Fig. 6 1961-1963 seasonal changes in the percentage of gonangia, medusae, branches and terminal buds relative to changes in temperature.

were thick with diatoms. All the characters of these stems were indicative of approaching senescence following a long growth period in cold water. The second sample had small stems, 100% of which lacked gonangia, and overall the stems were indicative of a short period of growth. The third sample, was a mixture of the above growth forms, namely the taller stems in the main had gonangia, while the majority of short stems lacked gonangia.

It has already been noted that there are two peaks in the annual production of gonangia, one in the winter and one in summer. But the stems that carry gonangia in summer are very different from those bearing gonangia in winter. This is another example where the bare statistic does not fully represent the seasonal morphology of the animal. Direct observation of the samples for February shows that most stems at this time of year are very short, seldom have more than 4 hydranths, and that the distal end is terminated not by a bud, but by a fully formed hydranth. There may also be one or two gonangia present. However, other patterns of stem growth along the stolon have been observed. Plate I, f, shows a decreasing order of vertical height for stems along the stolon, and the "erect stem" may be represented only by a page 15gonangium arising directly from the stolon (Pl. I, d and e). The latter "stems" however were not included in the statistical analyses of the data.

A variation of this pattern is seen in Pl. I, c., where the erect stem growth expression is shown by a single stem surrounded by a circlet of gonangia arising directly from short, radially arranged stolons. This example is of interest as it comes from an autumn collection. The pattern of numerous gonangia on the stolons in this sample suggests a sharp upward fluctuation in temperature at a critical level, combined with calm weather, resulting in near lethal temperature conditions at the lamina surface. That is, summer conditions in autumn.

Figure 6 shows what we regard as another example of the effect of unseasonable climate. In the March-April period for 1962, temperature fell from a mean maximum of 19.5°C in February, to a mean of 12.8°C in April. The lowest temperature recorded for April was 10.4°C. The latter temperature approaches the annual minimum for Wellington Harbour.

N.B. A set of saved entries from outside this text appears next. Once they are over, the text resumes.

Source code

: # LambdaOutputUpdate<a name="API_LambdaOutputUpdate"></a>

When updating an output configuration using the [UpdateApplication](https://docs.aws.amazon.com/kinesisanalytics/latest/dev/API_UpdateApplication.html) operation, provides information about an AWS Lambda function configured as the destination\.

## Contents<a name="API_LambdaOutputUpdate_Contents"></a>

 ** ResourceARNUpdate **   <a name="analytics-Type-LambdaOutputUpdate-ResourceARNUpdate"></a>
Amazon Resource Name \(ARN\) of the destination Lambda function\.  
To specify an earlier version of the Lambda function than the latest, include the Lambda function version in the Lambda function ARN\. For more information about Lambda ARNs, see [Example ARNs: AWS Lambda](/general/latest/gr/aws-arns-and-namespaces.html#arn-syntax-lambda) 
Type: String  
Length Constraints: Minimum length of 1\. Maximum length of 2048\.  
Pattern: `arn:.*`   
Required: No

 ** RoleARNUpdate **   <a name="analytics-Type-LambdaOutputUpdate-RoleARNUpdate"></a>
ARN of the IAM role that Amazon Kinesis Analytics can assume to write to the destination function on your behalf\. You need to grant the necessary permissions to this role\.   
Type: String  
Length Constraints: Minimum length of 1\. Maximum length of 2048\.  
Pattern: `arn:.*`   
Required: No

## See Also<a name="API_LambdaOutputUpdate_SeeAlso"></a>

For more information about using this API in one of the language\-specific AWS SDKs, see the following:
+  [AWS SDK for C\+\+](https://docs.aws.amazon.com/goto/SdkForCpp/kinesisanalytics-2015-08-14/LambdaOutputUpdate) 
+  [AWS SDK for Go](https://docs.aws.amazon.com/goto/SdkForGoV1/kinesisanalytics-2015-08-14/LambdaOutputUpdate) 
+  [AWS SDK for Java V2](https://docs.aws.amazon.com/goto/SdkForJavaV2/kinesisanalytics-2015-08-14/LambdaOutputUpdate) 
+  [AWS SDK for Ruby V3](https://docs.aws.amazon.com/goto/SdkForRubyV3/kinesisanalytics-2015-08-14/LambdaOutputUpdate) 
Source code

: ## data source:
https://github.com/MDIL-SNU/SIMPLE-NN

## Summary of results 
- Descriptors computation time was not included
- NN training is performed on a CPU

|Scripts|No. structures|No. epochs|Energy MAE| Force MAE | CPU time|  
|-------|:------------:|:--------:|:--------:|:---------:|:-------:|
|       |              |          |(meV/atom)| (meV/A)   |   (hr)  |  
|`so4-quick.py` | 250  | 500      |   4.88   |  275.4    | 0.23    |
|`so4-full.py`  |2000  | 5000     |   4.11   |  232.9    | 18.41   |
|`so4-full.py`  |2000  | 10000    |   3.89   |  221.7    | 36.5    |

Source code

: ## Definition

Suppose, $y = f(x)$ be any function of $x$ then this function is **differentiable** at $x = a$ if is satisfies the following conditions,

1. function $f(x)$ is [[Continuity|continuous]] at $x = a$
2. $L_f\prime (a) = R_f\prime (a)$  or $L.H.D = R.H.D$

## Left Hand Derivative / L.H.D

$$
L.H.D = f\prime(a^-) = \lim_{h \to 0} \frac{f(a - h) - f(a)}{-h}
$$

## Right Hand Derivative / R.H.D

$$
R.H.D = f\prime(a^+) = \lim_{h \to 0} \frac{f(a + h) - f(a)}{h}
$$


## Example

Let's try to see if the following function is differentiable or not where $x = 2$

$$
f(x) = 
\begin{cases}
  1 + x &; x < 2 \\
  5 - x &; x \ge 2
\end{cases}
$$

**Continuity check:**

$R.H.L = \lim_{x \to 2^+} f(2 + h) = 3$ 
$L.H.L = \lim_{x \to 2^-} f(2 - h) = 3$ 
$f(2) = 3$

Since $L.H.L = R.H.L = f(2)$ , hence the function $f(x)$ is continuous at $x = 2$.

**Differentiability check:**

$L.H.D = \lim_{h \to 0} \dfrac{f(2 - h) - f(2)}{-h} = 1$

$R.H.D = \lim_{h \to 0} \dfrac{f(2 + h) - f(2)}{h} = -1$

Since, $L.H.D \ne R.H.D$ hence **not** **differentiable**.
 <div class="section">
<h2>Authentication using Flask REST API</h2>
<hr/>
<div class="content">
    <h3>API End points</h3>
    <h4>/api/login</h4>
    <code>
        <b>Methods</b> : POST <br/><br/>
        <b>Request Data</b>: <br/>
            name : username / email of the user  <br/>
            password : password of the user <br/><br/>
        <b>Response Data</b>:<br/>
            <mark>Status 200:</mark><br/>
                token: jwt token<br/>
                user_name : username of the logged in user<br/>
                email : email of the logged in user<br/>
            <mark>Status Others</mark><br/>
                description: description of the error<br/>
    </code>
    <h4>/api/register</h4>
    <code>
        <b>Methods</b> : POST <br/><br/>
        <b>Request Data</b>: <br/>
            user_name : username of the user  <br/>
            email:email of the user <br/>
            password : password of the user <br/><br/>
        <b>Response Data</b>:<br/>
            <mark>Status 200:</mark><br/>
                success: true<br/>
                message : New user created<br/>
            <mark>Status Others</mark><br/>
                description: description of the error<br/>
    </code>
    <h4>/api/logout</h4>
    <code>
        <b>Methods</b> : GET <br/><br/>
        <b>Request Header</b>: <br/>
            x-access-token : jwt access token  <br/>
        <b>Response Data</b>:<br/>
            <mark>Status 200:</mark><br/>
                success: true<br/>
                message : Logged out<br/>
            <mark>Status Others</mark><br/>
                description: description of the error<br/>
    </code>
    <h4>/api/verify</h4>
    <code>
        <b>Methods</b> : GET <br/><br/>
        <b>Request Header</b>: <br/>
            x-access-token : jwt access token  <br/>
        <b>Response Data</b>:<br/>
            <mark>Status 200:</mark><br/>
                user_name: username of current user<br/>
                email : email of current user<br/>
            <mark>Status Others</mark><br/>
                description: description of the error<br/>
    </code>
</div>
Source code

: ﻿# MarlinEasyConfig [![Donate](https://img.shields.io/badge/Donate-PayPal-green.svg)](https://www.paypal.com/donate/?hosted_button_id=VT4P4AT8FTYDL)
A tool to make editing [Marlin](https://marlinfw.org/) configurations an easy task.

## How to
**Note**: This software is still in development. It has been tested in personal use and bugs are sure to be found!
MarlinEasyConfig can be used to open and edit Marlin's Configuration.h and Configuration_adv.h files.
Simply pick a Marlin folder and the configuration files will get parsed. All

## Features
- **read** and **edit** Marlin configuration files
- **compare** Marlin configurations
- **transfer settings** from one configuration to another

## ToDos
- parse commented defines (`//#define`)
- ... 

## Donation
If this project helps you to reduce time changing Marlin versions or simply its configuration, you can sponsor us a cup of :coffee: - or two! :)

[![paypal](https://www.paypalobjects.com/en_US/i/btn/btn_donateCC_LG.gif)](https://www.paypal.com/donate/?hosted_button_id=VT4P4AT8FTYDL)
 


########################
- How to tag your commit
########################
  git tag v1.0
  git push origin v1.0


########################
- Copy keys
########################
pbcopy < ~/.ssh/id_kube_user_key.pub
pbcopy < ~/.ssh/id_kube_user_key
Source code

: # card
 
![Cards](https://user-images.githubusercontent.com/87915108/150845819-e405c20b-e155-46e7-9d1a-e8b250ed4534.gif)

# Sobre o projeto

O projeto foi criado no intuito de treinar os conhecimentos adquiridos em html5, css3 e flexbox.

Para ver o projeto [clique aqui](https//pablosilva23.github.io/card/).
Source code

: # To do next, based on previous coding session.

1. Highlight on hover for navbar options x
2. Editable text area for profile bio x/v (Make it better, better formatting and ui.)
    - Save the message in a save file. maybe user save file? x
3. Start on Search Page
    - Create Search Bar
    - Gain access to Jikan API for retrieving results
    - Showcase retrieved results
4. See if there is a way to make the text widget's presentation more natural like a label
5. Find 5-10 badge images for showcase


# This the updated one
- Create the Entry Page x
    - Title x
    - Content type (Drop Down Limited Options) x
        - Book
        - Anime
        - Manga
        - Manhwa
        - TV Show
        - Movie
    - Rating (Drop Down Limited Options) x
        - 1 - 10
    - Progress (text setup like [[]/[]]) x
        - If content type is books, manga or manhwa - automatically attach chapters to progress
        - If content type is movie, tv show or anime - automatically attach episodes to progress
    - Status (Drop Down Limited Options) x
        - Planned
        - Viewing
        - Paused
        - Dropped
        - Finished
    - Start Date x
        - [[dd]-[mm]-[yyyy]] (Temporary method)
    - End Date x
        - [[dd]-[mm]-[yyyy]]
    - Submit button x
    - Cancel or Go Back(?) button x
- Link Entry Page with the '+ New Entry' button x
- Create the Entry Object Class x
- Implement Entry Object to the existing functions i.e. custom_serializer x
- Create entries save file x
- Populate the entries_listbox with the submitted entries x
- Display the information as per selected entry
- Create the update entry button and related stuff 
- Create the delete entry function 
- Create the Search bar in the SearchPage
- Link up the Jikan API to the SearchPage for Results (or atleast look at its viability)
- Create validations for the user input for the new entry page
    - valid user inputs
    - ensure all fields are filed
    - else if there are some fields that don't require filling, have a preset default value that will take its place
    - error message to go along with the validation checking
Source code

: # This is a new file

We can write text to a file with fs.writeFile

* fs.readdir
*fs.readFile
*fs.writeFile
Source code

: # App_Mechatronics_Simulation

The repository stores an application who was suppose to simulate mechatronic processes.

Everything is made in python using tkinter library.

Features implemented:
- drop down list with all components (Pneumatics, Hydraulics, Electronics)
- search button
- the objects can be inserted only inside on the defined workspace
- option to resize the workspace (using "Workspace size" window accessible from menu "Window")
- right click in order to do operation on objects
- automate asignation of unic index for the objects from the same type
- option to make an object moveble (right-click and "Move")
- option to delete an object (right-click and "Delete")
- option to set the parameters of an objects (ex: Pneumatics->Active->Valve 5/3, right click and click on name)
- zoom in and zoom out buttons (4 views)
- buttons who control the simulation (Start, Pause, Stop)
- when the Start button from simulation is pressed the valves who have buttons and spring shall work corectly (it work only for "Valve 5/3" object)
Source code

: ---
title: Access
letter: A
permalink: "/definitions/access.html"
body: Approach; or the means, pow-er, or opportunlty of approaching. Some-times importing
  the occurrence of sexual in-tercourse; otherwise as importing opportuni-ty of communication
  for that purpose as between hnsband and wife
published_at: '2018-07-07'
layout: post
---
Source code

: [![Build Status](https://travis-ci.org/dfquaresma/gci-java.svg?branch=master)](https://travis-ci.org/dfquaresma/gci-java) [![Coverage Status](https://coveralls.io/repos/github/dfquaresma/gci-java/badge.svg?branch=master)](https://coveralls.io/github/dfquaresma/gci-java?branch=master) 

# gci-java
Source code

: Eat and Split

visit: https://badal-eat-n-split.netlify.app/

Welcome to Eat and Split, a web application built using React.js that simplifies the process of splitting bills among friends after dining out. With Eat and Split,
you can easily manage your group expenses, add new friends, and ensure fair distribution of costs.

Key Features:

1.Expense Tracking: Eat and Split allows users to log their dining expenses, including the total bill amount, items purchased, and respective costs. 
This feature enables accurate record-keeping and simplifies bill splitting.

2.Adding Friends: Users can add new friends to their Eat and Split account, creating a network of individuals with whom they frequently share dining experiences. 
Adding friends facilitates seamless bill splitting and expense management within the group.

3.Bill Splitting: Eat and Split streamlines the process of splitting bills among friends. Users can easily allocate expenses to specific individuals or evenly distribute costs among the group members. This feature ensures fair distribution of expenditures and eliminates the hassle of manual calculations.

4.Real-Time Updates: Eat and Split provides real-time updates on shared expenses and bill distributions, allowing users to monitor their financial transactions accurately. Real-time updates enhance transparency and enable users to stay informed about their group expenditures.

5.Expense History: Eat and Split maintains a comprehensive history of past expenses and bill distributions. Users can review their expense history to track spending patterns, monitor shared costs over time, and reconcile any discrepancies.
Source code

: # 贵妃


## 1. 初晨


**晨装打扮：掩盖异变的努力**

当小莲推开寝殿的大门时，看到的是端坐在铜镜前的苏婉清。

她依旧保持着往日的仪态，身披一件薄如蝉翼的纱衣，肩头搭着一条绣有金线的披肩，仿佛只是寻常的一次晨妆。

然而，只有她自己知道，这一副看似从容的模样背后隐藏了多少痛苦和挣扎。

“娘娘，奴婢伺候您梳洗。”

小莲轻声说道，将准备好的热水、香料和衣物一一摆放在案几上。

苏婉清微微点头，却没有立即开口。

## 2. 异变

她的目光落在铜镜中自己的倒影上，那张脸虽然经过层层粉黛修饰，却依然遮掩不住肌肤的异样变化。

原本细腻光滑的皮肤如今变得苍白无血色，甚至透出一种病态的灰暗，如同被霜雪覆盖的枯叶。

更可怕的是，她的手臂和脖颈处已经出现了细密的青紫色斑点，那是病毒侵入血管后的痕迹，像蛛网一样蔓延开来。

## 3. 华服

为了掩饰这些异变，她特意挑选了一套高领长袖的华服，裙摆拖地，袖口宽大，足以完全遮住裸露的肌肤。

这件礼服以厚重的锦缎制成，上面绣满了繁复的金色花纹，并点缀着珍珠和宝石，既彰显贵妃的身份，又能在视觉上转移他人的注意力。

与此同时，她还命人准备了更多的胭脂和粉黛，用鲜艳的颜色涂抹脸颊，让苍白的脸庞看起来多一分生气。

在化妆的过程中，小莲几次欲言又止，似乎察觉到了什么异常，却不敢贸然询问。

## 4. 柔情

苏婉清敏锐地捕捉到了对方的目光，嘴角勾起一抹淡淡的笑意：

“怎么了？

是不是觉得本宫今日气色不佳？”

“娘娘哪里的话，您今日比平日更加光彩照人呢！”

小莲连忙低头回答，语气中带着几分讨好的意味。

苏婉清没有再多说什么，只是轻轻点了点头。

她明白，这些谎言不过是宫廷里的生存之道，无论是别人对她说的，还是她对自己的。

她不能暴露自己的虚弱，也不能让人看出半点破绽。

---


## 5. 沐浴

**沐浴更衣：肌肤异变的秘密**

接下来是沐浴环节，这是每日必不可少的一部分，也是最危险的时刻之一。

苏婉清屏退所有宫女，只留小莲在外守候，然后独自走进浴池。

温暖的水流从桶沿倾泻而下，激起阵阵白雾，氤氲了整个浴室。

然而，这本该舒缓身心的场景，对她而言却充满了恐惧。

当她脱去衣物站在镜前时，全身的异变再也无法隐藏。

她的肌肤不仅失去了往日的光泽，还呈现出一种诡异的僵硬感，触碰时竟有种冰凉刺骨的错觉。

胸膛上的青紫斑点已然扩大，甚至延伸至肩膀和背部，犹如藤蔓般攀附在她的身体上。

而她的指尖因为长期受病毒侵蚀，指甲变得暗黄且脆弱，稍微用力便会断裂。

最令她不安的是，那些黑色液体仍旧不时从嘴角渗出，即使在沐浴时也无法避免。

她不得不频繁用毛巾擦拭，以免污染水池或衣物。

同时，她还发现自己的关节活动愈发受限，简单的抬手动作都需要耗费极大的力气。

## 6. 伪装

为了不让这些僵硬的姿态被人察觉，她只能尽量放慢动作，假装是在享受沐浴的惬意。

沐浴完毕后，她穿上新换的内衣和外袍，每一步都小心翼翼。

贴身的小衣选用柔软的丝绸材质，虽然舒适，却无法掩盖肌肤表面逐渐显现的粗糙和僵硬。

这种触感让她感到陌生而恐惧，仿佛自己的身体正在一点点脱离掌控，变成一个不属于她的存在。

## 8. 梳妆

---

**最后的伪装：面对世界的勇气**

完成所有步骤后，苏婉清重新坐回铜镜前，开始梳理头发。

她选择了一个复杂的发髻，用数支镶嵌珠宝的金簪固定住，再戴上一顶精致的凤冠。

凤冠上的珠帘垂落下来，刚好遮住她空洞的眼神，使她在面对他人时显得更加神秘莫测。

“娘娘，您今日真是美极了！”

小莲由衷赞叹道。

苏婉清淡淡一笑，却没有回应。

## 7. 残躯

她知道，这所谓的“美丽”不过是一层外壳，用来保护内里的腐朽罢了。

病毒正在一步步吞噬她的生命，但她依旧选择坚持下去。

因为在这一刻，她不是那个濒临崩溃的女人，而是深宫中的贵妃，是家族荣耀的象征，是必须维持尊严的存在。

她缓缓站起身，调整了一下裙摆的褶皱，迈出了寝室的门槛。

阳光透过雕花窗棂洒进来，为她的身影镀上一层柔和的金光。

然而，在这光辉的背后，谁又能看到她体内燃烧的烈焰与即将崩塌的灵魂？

A temperature range of approximately 10°C to 13°C usually occurs from June to August not March to April. It is probable therefore, that this rapid, unseasonable temperature drop is responsible for the very high percentage of stems with terminal buds in March and April instead of later in the year as is suggested by analysis of other data obtained during the experiment. The more gradual fall in temperature from the February maximum in the 1963 March-April period shows an appreciably lower percentage of stems with terminal buds.

In brief, the above paragraphs indicate firstly, that assessment of part only of the seasonal data gives a biased result in favour of temperature as the prime factor in the seasonal growth form attained by the erect stem. Secondly, that some facets of stem growth are also obscured in statistical analyses of the annual data. But a combined assessment strongly suggests the same seasonal trend in changing growth form for the stem as that noted in direct visual observation of the two collection series.

Fig. 7 1961-1963 sample series. Gonangia plotted against temperature using the statistical method of least squares.

Fig. 8 1961-1963 sample series. The percentage of medusae per total volume of catch, plotted against temperature using the statistical method of least squares.

Fig. 9 1961-1963 sample series. Average number of gonothecae plotted against the average number of branches per stem using the statistical method of least squares.